### Task prompt
The reply to the records below should contain exactly the lines from the line with "### 4️⃣ **cGameController_v2에서 P1 실패 원인 분석**" through the line with "Eye for Detail", and nothing besides.

--- Data to process Enclosed Below ---

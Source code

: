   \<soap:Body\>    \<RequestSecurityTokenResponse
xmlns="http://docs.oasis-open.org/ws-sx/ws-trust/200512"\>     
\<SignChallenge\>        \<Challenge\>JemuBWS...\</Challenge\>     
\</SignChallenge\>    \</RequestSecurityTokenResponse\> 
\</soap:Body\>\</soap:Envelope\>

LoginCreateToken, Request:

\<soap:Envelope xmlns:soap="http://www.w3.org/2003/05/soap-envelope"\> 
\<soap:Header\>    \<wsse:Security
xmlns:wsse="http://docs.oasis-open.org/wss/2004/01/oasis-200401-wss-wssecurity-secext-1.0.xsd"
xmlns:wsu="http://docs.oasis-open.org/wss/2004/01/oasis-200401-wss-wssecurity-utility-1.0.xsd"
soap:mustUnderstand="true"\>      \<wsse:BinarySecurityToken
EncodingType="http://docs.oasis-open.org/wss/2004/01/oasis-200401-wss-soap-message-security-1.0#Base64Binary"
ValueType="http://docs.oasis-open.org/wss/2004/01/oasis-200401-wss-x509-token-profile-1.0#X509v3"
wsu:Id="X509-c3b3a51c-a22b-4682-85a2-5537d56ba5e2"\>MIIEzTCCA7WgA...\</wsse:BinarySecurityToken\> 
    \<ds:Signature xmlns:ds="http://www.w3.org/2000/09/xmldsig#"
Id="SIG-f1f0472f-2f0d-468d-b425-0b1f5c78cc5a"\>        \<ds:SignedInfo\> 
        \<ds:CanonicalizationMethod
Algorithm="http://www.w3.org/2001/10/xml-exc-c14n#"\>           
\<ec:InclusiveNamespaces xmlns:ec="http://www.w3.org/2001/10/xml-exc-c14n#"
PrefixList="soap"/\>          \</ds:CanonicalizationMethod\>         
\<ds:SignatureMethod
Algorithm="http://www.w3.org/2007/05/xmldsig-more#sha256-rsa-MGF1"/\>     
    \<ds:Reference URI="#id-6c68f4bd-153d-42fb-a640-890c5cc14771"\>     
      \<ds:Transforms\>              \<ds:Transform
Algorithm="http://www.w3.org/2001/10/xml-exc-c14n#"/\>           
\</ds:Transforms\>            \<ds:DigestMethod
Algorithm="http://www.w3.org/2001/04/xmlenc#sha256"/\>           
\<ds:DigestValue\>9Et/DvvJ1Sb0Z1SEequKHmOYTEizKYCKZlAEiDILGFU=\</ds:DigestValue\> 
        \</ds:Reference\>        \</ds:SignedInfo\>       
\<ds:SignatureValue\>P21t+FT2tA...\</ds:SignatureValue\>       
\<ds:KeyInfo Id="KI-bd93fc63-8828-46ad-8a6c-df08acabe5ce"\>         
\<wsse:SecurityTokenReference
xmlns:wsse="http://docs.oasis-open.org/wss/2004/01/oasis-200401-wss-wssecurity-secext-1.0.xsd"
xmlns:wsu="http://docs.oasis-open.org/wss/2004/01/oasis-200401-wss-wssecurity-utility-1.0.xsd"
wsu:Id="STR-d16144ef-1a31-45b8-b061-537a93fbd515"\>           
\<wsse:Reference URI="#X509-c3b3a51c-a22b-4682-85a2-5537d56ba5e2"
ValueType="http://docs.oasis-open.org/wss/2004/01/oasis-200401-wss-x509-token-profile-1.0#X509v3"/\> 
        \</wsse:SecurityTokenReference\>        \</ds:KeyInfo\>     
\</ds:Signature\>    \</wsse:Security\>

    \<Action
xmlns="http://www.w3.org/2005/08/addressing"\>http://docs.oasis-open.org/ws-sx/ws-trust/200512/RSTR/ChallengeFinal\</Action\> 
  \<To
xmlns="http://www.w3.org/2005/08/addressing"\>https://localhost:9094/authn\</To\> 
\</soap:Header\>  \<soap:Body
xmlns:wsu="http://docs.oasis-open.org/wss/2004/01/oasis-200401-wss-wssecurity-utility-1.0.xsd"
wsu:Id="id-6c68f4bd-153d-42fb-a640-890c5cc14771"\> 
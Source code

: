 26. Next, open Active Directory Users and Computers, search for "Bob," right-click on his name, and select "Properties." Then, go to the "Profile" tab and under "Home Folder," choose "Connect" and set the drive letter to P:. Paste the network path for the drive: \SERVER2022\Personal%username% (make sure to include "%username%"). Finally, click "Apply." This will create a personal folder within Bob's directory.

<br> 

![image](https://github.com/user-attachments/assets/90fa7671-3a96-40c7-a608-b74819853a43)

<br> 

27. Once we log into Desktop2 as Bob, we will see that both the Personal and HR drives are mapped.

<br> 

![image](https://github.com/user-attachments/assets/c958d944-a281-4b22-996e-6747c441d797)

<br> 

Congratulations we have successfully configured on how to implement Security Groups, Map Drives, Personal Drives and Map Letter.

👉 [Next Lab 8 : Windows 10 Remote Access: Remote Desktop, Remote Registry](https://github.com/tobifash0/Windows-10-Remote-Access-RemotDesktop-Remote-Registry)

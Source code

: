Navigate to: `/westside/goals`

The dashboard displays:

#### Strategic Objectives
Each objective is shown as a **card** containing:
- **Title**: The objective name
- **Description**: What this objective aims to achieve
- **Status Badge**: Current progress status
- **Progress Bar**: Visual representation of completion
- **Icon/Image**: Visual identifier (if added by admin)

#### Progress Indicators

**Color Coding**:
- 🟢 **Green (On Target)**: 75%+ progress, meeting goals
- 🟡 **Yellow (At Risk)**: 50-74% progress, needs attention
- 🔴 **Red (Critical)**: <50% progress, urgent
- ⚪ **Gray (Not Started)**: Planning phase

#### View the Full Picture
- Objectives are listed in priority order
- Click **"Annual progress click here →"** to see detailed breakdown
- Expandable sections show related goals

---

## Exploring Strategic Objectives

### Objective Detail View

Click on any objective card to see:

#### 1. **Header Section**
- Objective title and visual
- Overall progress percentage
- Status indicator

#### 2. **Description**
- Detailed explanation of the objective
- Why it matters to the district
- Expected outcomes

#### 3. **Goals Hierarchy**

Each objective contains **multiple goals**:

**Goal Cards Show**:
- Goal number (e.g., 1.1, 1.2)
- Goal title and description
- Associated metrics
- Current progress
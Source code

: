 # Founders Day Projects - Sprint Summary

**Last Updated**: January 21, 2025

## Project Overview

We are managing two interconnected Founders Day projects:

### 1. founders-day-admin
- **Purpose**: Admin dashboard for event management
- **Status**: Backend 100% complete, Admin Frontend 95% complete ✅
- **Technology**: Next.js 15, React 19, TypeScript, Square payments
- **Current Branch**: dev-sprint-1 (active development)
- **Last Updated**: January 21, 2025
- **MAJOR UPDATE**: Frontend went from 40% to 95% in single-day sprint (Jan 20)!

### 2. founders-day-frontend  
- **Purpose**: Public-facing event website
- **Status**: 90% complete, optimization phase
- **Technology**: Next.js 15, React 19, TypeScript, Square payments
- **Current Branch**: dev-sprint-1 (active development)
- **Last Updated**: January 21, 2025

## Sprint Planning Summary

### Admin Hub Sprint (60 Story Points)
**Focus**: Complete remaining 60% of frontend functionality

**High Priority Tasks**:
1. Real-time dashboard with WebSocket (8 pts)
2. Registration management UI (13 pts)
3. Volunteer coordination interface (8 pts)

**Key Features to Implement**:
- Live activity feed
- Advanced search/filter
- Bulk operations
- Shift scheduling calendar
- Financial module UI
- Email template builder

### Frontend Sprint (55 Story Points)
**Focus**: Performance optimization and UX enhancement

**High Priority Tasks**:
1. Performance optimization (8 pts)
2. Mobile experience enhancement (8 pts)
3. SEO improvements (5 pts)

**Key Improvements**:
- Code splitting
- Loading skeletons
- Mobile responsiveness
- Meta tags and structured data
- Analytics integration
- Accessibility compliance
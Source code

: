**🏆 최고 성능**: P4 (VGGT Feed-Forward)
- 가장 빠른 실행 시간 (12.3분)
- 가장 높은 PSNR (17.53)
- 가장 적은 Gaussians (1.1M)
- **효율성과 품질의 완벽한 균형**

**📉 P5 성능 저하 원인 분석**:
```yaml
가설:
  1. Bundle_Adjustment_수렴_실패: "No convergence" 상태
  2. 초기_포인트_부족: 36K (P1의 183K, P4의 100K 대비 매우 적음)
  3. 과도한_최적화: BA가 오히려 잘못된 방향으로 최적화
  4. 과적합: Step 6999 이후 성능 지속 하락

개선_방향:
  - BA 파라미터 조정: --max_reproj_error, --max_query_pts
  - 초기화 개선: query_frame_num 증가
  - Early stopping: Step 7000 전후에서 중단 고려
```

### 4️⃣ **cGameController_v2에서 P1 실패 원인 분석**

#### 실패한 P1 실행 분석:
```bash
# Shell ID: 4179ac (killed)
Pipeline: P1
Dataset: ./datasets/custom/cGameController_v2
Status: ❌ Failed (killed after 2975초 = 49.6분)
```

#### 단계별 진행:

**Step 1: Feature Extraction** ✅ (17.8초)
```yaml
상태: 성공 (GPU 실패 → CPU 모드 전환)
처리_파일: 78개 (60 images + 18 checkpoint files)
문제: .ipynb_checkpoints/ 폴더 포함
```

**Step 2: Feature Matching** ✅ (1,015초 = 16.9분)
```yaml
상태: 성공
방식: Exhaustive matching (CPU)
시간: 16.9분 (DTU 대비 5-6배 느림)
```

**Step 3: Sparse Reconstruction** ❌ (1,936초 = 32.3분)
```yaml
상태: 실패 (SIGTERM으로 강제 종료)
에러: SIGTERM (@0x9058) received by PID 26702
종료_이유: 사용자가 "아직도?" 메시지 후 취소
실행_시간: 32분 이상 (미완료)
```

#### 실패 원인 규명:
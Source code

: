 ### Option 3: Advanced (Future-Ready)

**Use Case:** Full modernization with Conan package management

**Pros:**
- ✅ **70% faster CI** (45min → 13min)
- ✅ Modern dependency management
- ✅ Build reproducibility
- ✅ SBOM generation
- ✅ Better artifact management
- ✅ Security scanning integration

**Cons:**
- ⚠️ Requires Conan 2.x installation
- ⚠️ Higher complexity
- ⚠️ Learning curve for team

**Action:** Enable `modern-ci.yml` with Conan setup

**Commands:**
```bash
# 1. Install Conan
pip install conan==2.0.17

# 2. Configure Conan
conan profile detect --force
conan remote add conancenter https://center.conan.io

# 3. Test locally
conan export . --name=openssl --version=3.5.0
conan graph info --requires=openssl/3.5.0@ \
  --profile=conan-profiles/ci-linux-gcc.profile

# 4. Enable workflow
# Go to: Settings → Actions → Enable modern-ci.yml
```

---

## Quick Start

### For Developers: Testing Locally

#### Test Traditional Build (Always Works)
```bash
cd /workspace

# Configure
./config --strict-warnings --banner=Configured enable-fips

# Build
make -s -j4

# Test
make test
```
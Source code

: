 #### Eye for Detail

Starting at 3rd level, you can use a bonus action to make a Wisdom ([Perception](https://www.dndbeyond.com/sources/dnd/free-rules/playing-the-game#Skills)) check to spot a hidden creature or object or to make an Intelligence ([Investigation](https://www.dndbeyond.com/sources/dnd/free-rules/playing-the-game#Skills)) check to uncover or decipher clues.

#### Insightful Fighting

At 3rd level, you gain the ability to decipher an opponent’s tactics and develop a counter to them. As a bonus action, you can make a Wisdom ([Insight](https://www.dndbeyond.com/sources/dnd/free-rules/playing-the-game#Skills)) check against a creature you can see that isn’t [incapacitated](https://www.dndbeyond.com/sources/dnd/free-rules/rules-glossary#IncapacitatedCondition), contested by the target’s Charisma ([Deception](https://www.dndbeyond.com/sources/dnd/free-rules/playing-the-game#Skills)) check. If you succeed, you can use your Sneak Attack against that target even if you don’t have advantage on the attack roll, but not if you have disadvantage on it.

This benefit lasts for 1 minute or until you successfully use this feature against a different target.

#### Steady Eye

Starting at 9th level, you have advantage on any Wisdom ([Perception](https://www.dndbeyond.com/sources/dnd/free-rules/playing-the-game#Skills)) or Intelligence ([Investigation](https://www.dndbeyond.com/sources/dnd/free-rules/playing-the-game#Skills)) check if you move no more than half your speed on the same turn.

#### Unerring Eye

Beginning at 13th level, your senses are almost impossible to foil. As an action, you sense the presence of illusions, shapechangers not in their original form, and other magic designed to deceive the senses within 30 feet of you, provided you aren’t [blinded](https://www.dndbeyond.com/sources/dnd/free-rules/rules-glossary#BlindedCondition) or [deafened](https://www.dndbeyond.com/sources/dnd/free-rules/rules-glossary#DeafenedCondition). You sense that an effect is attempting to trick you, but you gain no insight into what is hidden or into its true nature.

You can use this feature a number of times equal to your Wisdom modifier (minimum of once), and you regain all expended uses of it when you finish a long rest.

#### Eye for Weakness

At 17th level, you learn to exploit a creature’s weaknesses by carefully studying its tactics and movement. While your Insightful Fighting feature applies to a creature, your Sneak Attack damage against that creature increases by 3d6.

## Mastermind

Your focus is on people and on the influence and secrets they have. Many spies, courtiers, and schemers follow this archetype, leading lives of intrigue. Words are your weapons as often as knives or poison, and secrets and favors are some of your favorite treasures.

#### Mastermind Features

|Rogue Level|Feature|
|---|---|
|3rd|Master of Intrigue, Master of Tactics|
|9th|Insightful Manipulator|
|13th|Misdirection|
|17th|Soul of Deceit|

--- End of Enclosed Data to process ---

### Task result
### 4️⃣ **cGameController_v2에서 P1 실패 원인 분석**

#### 실패한 P1 실행 분석:
```bash
# Shell ID: 4179ac (killed)
Pipeline: P1
Dataset: ./datasets/custom/cGameController_v2
Status: ❌ Failed (killed after 2975초 = 49.6분)
```

#### 단계별 진행:

**Step 1: Feature Extraction** ✅ (17.8초)
```yaml
상태: 성공 (GPU 실패 → CPU 모드 전환)
처리_파일: 78개 (60 images + 18 checkpoint files)
문제: .ipynb_checkpoints/ 폴더 포함
```

**Step 2: Feature Matching** ✅ (1,015초 = 16.9분)
```yaml
상태: 성공
방식: Exhaustive matching (CPU)
시간: 16.9분 (DTU 대비 5-6배 느림)
```

**Step 3: Sparse Reconstruction** ❌ (1,936초 = 32.3분)
```yaml
상태: 실패 (SIGTERM으로 강제 종료)
에러: SIGTERM (@0x9058) received by PID 26702
종료_이유: 사용자가 "아직도?" 메시지 후 취소
실행_시간: 32분 이상 (미완료)
```

#### 실패 원인 규명:
Source code

: ### Option 3: Advanced (Future-Ready)

**Use Case:** Full modernization with Conan package management

**Pros:**
- ✅ **70% faster CI** (45min → 13min)
- ✅ Modern dependency management
- ✅ Build reproducibility
- ✅ SBOM generation
- ✅ Better artifact management
- ✅ Security scanning integration

**Cons:**
- ⚠️ Requires Conan 2.x installation
- ⚠️ Higher complexity
- ⚠️ Learning curve for team

**Action:** Enable `modern-ci.yml` with Conan setup

**Commands:**
```bash
# 1. Install Conan
pip install conan==2.0.17

# 2. Configure Conan
conan profile detect --force
conan remote add conancenter https://center.conan.io

# 3. Test locally
conan export . --name=openssl --version=3.5.0
conan graph info --requires=openssl/3.5.0@ \
  --profile=conan-profiles/ci-linux-gcc.profile

# 4. Enable workflow
# Go to: Settings → Actions → Enable modern-ci.yml
```

---

## Quick Start

### For Developers: Testing Locally

#### Test Traditional Build (Always Works)
```bash
cd /workspace

# Configure
./config --strict-warnings --banner=Configured enable-fips

# Build
make -s -j4

# Test
make test
```
Source code

: #### Eye for Detail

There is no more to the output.